Work instruction | From the line with "Sales of Narcotics" to the line with "Influence of Drugs", retype every line exactly, including those two, and leave out the rest of the data below.

Recorded data |
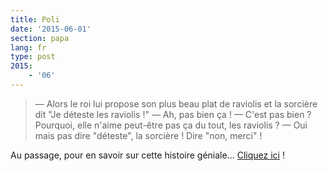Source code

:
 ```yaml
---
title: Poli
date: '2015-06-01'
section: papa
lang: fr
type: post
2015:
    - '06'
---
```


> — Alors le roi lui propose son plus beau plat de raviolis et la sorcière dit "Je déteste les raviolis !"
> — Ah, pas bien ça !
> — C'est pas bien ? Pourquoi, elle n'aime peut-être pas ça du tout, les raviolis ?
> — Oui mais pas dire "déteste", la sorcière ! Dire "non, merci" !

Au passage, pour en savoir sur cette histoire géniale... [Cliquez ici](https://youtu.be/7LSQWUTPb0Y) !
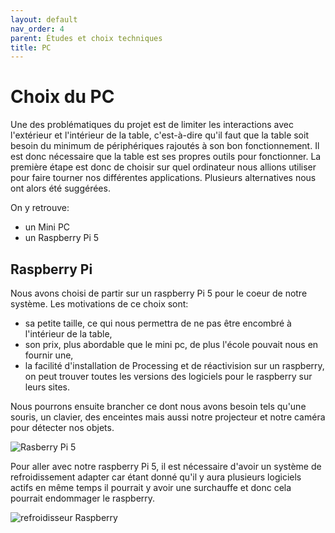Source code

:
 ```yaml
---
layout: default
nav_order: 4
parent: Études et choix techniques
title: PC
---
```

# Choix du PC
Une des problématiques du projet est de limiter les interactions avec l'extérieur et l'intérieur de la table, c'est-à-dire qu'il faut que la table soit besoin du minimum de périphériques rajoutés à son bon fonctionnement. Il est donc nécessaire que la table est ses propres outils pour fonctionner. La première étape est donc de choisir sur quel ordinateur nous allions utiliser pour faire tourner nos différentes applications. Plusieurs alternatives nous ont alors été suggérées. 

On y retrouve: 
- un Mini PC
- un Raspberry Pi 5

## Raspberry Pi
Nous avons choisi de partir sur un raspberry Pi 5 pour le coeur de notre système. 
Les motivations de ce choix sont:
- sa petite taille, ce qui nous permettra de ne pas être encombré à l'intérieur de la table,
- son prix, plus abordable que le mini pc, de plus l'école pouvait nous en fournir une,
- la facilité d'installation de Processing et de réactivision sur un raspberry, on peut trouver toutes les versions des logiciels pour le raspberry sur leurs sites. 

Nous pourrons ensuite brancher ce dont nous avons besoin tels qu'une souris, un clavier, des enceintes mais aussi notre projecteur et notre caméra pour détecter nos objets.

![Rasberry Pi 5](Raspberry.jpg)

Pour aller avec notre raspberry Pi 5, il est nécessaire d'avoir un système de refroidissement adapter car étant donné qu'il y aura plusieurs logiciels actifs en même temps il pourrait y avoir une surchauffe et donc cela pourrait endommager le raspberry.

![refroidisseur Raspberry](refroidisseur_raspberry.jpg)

---

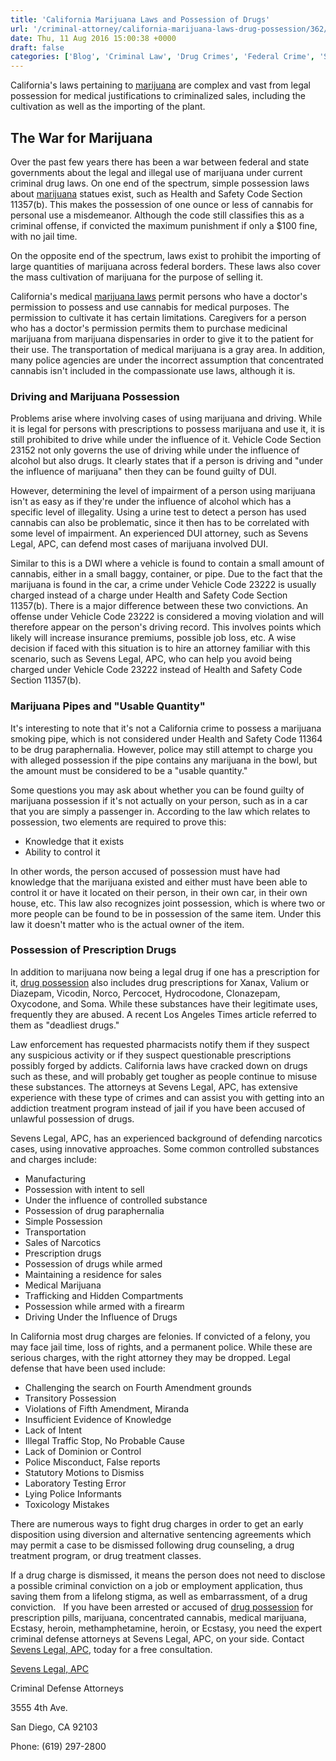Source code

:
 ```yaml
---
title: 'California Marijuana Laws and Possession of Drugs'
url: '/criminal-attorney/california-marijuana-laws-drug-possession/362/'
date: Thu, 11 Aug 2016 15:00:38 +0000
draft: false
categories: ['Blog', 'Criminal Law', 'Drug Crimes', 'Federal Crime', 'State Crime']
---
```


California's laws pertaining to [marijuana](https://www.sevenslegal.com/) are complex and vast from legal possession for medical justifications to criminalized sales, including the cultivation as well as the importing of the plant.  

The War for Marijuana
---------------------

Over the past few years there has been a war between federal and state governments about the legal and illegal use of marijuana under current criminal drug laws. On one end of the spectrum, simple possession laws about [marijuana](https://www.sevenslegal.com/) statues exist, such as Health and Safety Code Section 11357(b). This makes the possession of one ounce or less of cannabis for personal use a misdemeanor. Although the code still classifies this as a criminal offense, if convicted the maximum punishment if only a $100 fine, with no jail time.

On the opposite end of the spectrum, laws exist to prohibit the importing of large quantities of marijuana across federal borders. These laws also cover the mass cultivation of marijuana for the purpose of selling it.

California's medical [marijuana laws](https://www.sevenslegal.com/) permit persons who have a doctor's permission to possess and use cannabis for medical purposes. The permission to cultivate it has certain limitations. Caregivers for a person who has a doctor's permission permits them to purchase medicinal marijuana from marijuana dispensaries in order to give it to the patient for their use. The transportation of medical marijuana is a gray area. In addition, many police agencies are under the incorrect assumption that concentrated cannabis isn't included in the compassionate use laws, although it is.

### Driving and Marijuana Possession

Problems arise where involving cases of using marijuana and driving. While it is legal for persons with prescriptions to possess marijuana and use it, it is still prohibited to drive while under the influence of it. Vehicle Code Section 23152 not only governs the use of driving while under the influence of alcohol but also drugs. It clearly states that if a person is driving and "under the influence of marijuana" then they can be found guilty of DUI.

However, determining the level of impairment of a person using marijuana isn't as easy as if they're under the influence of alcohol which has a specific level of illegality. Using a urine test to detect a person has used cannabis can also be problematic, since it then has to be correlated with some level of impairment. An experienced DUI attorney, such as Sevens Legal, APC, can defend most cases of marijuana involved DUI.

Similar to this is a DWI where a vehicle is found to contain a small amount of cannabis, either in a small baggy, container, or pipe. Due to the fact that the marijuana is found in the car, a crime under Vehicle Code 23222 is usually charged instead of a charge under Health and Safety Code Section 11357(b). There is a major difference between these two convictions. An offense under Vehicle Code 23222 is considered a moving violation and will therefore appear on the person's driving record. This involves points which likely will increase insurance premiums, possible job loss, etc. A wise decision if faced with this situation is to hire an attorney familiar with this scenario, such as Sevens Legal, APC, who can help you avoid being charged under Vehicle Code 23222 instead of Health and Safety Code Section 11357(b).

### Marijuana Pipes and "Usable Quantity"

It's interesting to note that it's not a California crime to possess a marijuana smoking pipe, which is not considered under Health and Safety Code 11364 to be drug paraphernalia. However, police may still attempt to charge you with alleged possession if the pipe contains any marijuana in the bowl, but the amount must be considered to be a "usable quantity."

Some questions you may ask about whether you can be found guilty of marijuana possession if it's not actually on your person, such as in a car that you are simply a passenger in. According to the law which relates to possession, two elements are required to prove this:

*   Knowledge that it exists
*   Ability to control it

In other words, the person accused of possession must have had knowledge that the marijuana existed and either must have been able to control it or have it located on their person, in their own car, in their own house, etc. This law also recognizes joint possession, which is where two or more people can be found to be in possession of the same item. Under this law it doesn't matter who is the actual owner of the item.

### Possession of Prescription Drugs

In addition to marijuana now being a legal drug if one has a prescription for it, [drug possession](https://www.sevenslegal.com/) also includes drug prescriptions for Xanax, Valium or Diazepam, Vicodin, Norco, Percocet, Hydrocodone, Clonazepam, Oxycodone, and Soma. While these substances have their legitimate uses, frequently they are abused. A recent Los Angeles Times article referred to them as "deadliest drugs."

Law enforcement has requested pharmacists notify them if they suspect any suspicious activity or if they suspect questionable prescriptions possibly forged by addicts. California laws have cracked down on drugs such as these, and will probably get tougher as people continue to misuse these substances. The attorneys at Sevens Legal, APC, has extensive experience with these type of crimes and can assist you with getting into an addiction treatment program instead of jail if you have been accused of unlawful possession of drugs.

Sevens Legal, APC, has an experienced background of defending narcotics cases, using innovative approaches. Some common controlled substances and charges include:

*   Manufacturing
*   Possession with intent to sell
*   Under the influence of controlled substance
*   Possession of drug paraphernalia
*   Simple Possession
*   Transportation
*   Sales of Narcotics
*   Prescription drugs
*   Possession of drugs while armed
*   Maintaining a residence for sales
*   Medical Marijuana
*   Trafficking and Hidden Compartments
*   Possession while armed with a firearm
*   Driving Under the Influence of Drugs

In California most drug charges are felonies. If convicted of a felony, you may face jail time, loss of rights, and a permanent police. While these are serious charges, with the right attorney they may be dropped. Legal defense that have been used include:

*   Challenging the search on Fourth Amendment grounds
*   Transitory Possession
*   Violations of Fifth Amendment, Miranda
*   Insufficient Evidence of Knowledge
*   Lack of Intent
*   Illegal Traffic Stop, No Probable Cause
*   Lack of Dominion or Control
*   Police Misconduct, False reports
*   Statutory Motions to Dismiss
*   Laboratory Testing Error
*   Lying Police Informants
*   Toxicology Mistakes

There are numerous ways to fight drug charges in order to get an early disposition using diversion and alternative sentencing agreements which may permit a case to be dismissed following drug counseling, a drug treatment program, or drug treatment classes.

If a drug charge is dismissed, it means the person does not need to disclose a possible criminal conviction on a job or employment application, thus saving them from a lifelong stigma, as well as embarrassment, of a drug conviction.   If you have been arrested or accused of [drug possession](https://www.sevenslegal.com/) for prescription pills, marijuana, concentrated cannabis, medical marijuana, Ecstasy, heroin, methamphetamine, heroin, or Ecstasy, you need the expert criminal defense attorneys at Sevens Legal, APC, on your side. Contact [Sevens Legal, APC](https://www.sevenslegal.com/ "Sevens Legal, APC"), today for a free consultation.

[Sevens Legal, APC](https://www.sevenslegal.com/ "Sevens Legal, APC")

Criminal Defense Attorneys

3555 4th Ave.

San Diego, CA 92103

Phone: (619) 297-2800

* * *

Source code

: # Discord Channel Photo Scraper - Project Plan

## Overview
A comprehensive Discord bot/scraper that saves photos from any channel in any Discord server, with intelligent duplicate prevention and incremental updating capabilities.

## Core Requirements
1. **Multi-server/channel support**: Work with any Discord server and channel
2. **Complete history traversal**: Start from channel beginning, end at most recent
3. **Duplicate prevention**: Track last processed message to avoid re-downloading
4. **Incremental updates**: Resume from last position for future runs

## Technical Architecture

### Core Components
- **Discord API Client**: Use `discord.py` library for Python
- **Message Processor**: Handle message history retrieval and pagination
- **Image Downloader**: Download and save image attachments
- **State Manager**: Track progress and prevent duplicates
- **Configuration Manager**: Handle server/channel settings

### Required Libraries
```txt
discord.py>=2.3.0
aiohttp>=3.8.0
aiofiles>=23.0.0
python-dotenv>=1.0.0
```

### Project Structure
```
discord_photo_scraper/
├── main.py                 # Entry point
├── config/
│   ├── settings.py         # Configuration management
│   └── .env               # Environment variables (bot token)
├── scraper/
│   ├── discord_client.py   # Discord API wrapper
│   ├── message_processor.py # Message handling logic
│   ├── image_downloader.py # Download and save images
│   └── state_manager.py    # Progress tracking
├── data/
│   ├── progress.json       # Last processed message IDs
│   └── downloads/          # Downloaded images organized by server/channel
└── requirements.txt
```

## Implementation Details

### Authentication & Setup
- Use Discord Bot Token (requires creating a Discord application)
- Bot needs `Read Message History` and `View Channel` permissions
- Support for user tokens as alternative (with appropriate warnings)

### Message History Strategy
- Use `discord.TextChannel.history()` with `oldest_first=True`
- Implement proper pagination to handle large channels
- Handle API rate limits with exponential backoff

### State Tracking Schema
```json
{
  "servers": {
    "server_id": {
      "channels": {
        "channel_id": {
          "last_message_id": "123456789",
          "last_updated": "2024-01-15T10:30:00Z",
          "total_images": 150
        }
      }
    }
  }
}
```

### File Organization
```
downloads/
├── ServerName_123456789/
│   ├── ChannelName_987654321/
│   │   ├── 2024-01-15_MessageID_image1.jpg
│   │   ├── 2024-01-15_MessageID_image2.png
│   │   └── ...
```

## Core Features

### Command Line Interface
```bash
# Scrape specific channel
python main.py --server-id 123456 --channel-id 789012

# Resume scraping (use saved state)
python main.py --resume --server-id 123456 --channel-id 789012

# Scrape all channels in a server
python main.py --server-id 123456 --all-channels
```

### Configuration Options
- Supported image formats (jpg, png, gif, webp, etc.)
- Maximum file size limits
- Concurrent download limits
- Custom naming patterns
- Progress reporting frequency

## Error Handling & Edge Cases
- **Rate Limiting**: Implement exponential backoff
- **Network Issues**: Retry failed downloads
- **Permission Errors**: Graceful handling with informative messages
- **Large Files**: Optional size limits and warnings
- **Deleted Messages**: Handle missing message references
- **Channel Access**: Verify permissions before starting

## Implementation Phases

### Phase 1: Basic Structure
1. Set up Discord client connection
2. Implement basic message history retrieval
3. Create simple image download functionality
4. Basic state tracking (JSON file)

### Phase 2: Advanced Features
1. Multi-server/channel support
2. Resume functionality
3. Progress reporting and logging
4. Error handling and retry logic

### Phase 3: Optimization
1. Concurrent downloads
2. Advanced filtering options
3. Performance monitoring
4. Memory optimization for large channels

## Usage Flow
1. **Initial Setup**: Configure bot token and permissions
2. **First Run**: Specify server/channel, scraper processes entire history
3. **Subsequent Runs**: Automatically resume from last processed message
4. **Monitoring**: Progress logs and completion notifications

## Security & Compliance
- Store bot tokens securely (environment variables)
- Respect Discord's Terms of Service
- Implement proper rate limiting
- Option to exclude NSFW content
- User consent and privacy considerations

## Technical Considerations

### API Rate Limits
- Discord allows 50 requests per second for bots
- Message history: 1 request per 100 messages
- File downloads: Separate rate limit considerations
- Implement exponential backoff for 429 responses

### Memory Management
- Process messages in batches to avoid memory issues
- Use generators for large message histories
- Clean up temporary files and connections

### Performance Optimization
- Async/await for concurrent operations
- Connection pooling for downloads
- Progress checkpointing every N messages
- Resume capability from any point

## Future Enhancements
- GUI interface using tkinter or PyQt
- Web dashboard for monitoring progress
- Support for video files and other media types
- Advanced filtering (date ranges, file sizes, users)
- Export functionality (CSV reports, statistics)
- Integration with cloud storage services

Answer below |
*   Sales of Narcotics
*   Prescription drugs
*   Possession of drugs while armed
*   Maintaining a residence for sales
*   Medical Marijuana
*   Trafficking and Hidden Compartments
*   Possession while armed with a firearm
*   Driving Under the Influence of Drugs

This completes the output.